» **What to produce**:
Which lines of the entries below run from the one holding "said to be an" to the one holding "An arrow $p\in", inclusive? Set down exactly those lines and no others.

######

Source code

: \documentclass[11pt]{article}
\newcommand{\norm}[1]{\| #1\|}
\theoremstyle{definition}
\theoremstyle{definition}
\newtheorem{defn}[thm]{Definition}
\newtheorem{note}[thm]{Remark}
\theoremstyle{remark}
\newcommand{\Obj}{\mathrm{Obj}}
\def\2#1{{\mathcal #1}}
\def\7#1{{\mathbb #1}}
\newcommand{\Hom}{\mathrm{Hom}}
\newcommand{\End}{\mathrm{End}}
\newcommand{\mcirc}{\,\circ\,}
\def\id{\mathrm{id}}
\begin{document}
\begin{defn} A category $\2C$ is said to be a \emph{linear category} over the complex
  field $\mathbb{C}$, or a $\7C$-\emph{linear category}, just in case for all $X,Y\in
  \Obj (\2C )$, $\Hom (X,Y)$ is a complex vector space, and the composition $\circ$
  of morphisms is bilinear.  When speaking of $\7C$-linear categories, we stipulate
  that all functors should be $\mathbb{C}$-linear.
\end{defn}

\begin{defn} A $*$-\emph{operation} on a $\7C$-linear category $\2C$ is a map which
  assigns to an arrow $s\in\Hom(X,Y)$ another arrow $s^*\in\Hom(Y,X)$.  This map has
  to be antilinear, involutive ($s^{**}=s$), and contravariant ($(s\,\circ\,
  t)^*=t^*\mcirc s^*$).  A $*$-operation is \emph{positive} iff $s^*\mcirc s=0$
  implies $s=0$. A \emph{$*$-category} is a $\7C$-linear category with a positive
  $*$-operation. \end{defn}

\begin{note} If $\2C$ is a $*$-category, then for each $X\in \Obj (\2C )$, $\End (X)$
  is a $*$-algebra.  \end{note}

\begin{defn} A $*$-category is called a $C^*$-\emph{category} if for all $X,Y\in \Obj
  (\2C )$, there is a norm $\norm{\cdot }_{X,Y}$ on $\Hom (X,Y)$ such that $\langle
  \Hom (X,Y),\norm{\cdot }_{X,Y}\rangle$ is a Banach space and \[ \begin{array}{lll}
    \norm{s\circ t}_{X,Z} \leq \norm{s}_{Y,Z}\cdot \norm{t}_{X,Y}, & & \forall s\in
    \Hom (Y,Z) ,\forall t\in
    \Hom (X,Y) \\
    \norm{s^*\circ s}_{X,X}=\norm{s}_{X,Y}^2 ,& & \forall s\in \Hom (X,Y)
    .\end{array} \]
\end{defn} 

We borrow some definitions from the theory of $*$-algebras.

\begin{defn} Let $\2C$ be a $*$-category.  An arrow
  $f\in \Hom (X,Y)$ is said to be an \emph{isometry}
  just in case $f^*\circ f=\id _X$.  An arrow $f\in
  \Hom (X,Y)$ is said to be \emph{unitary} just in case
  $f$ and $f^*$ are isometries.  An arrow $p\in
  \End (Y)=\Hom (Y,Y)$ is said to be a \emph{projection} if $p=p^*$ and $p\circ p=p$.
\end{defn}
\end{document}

######

» **Output below**:
  $f\in \Hom (X,Y)$ is said to be an \emph{isometry}
  just in case $f^*\circ f=\id _X$.  An arrow $f\in
  \Hom (X,Y)$ is said to be \emph{unitary} just in case
  $f$ and $f^*$ are isometries.  An arrow $p\in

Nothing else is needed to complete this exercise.